In the Climate Protection Act of 2019, the German parliament set the goal of achieving climate neutrality by 2050 and enshrined Germany’s existing 2030 greenhouse gas reduction target of minus 55 percent (compared with 1990 levels) into law. Since then the European Commission has initiated a discussion in Brussels on increasing the EU’s overall 2030 climate target to minus 50 or minus 55 percent greenhouse gas reduction by 2030.
Most existing climate protection scenarios developed in recent years target the German government's goal to reduce emissions by 80 to 95 percent compared to 1990. To achieve climate neutrality by 2050 these last 5 percent will need to be addressed, posing an extreme challenge.

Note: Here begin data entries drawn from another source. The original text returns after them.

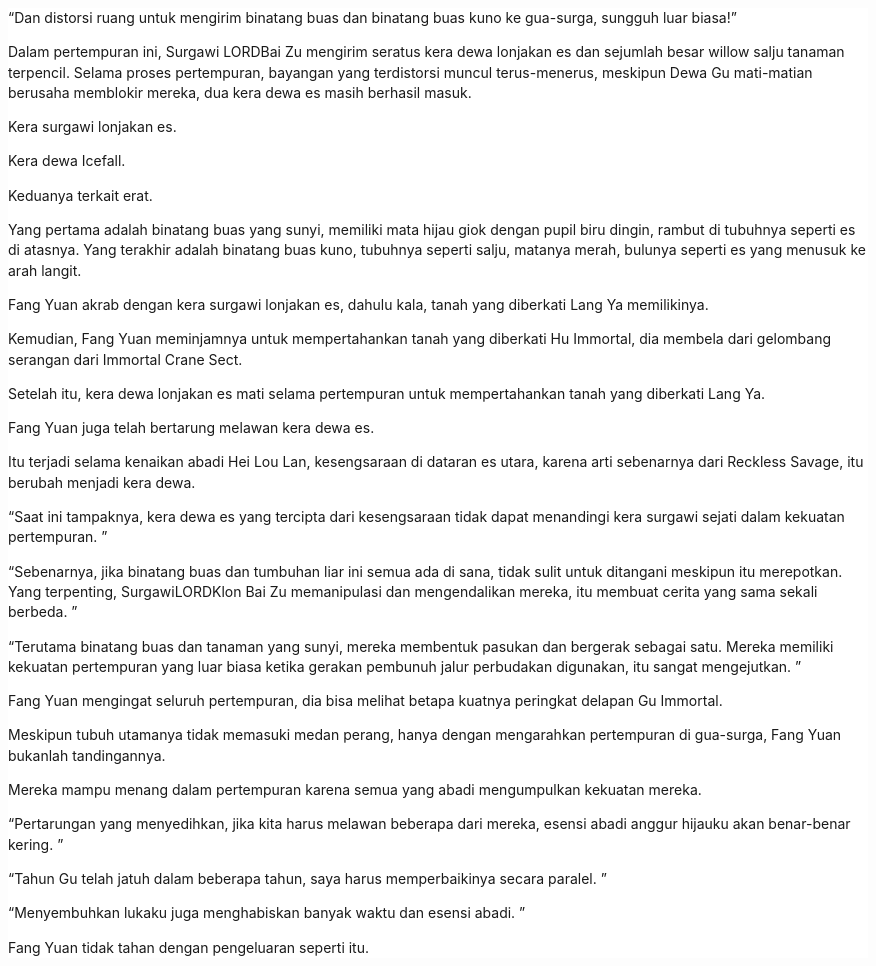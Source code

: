 “Dan distorsi ruang untuk mengirim binatang buas dan binatang buas kuno ke gua-surga, sungguh luar biasa!”

Dalam pertempuran ini, Surgawi LORDBai Zu mengirim seratus kera dewa lonjakan es dan sejumlah besar willow salju tanaman terpencil. Selama proses pertempuran, bayangan yang terdistorsi muncul terus-menerus, meskipun Dewa Gu mati-matian berusaha memblokir mereka, dua kera dewa es masih berhasil masuk.

Kera surgawi lonjakan es.

Kera dewa Icefall.

Keduanya terkait erat.

Yang pertama adalah binatang buas yang sunyi, memiliki mata hijau giok dengan pupil biru dingin, rambut di tubuhnya seperti es di atasnya. Yang terakhir adalah binatang buas kuno, tubuhnya seperti salju, matanya merah, bulunya seperti es yang menusuk ke arah langit.

Fang Yuan akrab dengan kera surgawi lonjakan es, dahulu kala, tanah yang diberkati Lang Ya memilikinya.

Kemudian, Fang Yuan meminjamnya untuk mempertahankan tanah yang diberkati Hu Immortal, dia membela dari gelombang serangan dari Immortal Crane Sect.

Setelah itu, kera dewa lonjakan es mati selama pertempuran untuk mempertahankan tanah yang diberkati Lang Ya.

Fang Yuan juga telah bertarung melawan kera dewa es.

Itu terjadi selama kenaikan abadi Hei Lou Lan, kesengsaraan di dataran es utara, karena arti sebenarnya dari Reckless Savage, itu berubah menjadi kera dewa.

“Saat ini tampaknya, kera dewa es yang tercipta dari kesengsaraan tidak dapat menandingi kera surgawi sejati dalam kekuatan pertempuran. ”

“Sebenarnya, jika binatang buas dan tumbuhan liar ini semua ada di sana, tidak sulit untuk ditangani meskipun itu merepotkan. Yang terpenting, SurgawiLORDKlon Bai Zu memanipulasi dan mengendalikan mereka, itu membuat cerita yang sama sekali berbeda. ”

“Terutama binatang buas dan tanaman yang sunyi, mereka membentuk pasukan dan bergerak sebagai satu. Mereka memiliki kekuatan pertempuran yang luar biasa ketika gerakan pembunuh jalur perbudakan digunakan, itu sangat mengejutkan. ”

Fang Yuan mengingat seluruh pertempuran, dia bisa melihat betapa kuatnya peringkat delapan Gu Immortal.

Meskipun tubuh utamanya tidak memasuki medan perang, hanya dengan mengarahkan pertempuran di gua-surga, Fang Yuan bukanlah tandingannya.

Mereka mampu menang dalam pertempuran karena semua yang abadi mengumpulkan kekuatan mereka.

“Pertarungan yang menyedihkan, jika kita harus melawan beberapa dari mereka, esensi abadi anggur hijauku akan benar-benar kering. ”

“Tahun Gu telah jatuh dalam beberapa tahun, saya harus memperbaikinya secara paralel. ”



“Menyembuhkan lukaku juga menghabiskan banyak waktu dan esensi abadi. ”

Fang Yuan tidak tahan dengan pengeluaran seperti itu.
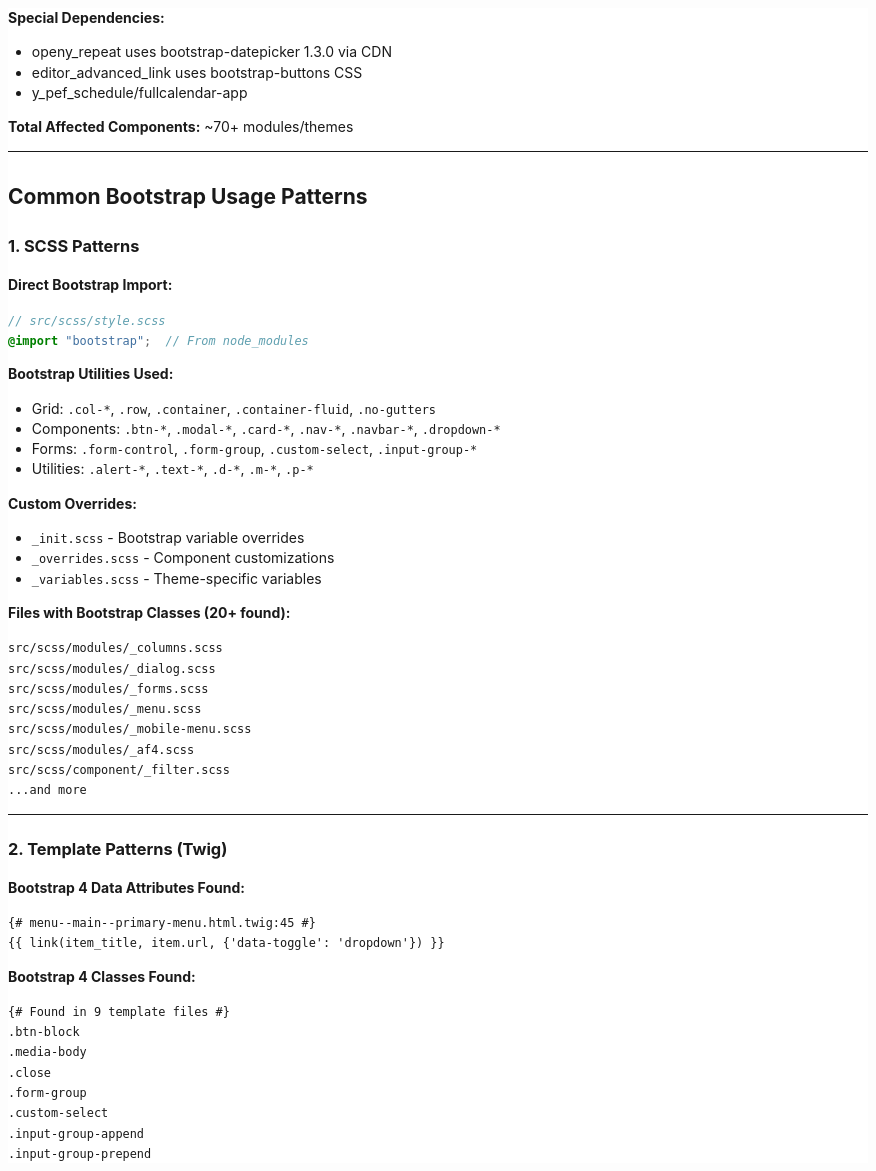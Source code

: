 **Special Dependencies:**
- openy_repeat uses bootstrap-datepicker 1.3.0 via CDN
- editor_advanced_link uses bootstrap-buttons CSS
- y_pef_schedule/fullcalendar-app

**Total Affected Components:** ~70+ modules/themes

---

## Common Bootstrap Usage Patterns

### 1. SCSS Patterns

**Direct Bootstrap Import:**
```scss
// src/scss/style.scss
@import "bootstrap";  // From node_modules
```

**Bootstrap Utilities Used:**
- Grid: `.col-*`, `.row`, `.container`, `.container-fluid`, `.no-gutters`
- Components: `.btn-*`, `.modal-*`, `.card-*`, `.nav-*`, `.navbar-*`, `.dropdown-*`
- Forms: `.form-control`, `.form-group`, `.custom-select`, `.input-group-*`
- Utilities: `.alert-*`, `.text-*`, `.d-*`, `.m-*`, `.p-*`

**Custom Overrides:**
- `_init.scss` - Bootstrap variable overrides
- `_overrides.scss` - Component customizations
- `_variables.scss` - Theme-specific variables

**Files with Bootstrap Classes (20+ found):**
```
src/scss/modules/_columns.scss
src/scss/modules/_dialog.scss
src/scss/modules/_forms.scss
src/scss/modules/_menu.scss
src/scss/modules/_mobile-menu.scss
src/scss/modules/_af4.scss
src/scss/component/_filter.scss
...and more
```

---

### 2. Template Patterns (Twig)

**Bootstrap 4 Data Attributes Found:**
```twig
{# menu--main--primary-menu.html.twig:45 #}
{{ link(item_title, item.url, {'data-toggle': 'dropdown'}) }}
```

**Bootstrap 4 Classes Found:**
```twig
{# Found in 9 template files #}
.btn-block
.media-body
.close
.form-group
.custom-select
.input-group-append
.input-group-prepend
```
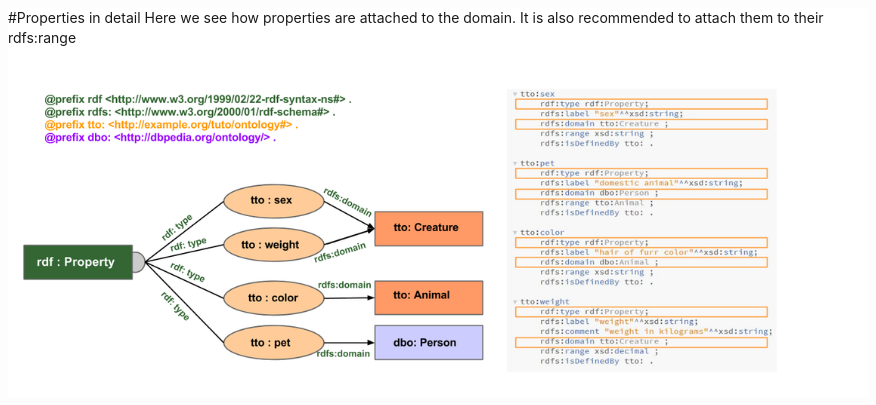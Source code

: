 
#Properties in detail
Here we see how properties are attached to the domain. It is also recommended to attach them to their rdfs:range

<a href="assets/ontology-properties.png" target="_blank"><img width="90%" src="assets/ontology-properties.png"/></a>
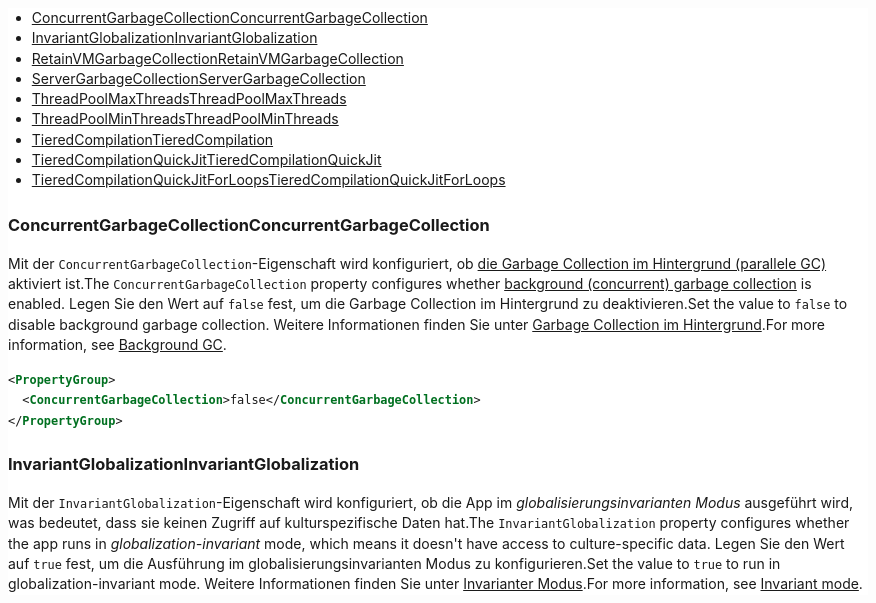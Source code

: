 - [<span data-ttu-id="3600f-294">ConcurrentGarbageCollection</span><span class="sxs-lookup"><span data-stu-id="3600f-294">ConcurrentGarbageCollection</span></span>](#concurrentgarbagecollection)
- [<span data-ttu-id="3600f-295">InvariantGlobalization</span><span class="sxs-lookup"><span data-stu-id="3600f-295">InvariantGlobalization</span></span>](#invariantglobalization)
- [<span data-ttu-id="3600f-296">RetainVMGarbageCollection</span><span class="sxs-lookup"><span data-stu-id="3600f-296">RetainVMGarbageCollection</span></span>](#retainvmgarbagecollection)
- [<span data-ttu-id="3600f-297">ServerGarbageCollection</span><span class="sxs-lookup"><span data-stu-id="3600f-297">ServerGarbageCollection</span></span>](#servergarbagecollection)
- [<span data-ttu-id="3600f-298">ThreadPoolMaxThreads</span><span class="sxs-lookup"><span data-stu-id="3600f-298">ThreadPoolMaxThreads</span></span>](#threadpoolmaxthreads)
- [<span data-ttu-id="3600f-299">ThreadPoolMinThreads</span><span class="sxs-lookup"><span data-stu-id="3600f-299">ThreadPoolMinThreads</span></span>](#threadpoolminthreads)
- [<span data-ttu-id="3600f-300">TieredCompilation</span><span class="sxs-lookup"><span data-stu-id="3600f-300">TieredCompilation</span></span>](#tieredcompilation)
- [<span data-ttu-id="3600f-301">TieredCompilationQuickJit</span><span class="sxs-lookup"><span data-stu-id="3600f-301">TieredCompilationQuickJit</span></span>](#tieredcompilationquickjit)
- [<span data-ttu-id="3600f-302">TieredCompilationQuickJitForLoops</span><span class="sxs-lookup"><span data-stu-id="3600f-302">TieredCompilationQuickJitForLoops</span></span>](#tieredcompilationquickjitforloops)

### <a name="concurrentgarbagecollection"></a><span data-ttu-id="3600f-303">ConcurrentGarbageCollection</span><span class="sxs-lookup"><span data-stu-id="3600f-303">ConcurrentGarbageCollection</span></span>

<span data-ttu-id="3600f-304">Mit der `ConcurrentGarbageCollection`-Eigenschaft wird konfiguriert, ob [die Garbage Collection im Hintergrund (parallele GC)](../../standard/garbage-collection/background-gc.md) aktiviert ist.</span><span class="sxs-lookup"><span data-stu-id="3600f-304">The `ConcurrentGarbageCollection` property configures whether [background (concurrent) garbage collection](../../standard/garbage-collection/background-gc.md) is enabled.</span></span> <span data-ttu-id="3600f-305">Legen Sie den Wert auf `false` fest, um die Garbage Collection im Hintergrund zu deaktivieren.</span><span class="sxs-lookup"><span data-stu-id="3600f-305">Set the value to `false` to disable background garbage collection.</span></span> <span data-ttu-id="3600f-306">Weitere Informationen finden Sie unter [Garbage Collection im Hintergrund](../run-time-config/garbage-collector.md#background-gc).</span><span class="sxs-lookup"><span data-stu-id="3600f-306">For more information, see [Background GC](../run-time-config/garbage-collector.md#background-gc).</span></span>

```xml
<PropertyGroup>
  <ConcurrentGarbageCollection>false</ConcurrentGarbageCollection>
</PropertyGroup>
```

### <a name="invariantglobalization"></a><span data-ttu-id="3600f-307">InvariantGlobalization</span><span class="sxs-lookup"><span data-stu-id="3600f-307">InvariantGlobalization</span></span>

<span data-ttu-id="3600f-308">Mit der `InvariantGlobalization`-Eigenschaft wird konfiguriert, ob die App im *globalisierungsinvarianten Modus* ausgeführt wird, was bedeutet, dass sie keinen Zugriff auf kulturspezifische Daten hat.</span><span class="sxs-lookup"><span data-stu-id="3600f-308">The `InvariantGlobalization` property configures whether the app runs in *globalization-invariant* mode, which means it doesn't have access to culture-specific data.</span></span> <span data-ttu-id="3600f-309">Legen Sie den Wert auf `true` fest, um die Ausführung im globalisierungsinvarianten Modus zu konfigurieren.</span><span class="sxs-lookup"><span data-stu-id="3600f-309">Set the value to `true` to run in globalization-invariant mode.</span></span> <span data-ttu-id="3600f-310">Weitere Informationen finden Sie unter [Invarianter Modus](../run-time-config/globalization.md#invariant-mode).</span><span class="sxs-lookup"><span data-stu-id="3600f-310">For more information, see [Invariant mode](../run-time-config/globalization.md#invariant-mode).</span></span>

Together with our partner organisations Agora Energiewende and the Climate Neutrality Foundation, we have therefore commissioned Prognos, Öko-Institut and Wuppertal Institute to develop and assess scenarios that would achieve climate-neutrality in Germany, as well as a 2030 target aligned with the current EU discussions on raising climate ambition. The assessment covers all major sectors - energy, industry, buildings, transport, agriculture, land-use and waste – and includes sensitivity analyses.
The previous report “Climate-Neutral Germany 2050” showed how the zero-carbon target set by the German government can be achieved by the middle of the century. In this study, by contrast, we show how climate neutrality is possible by as early as 2045.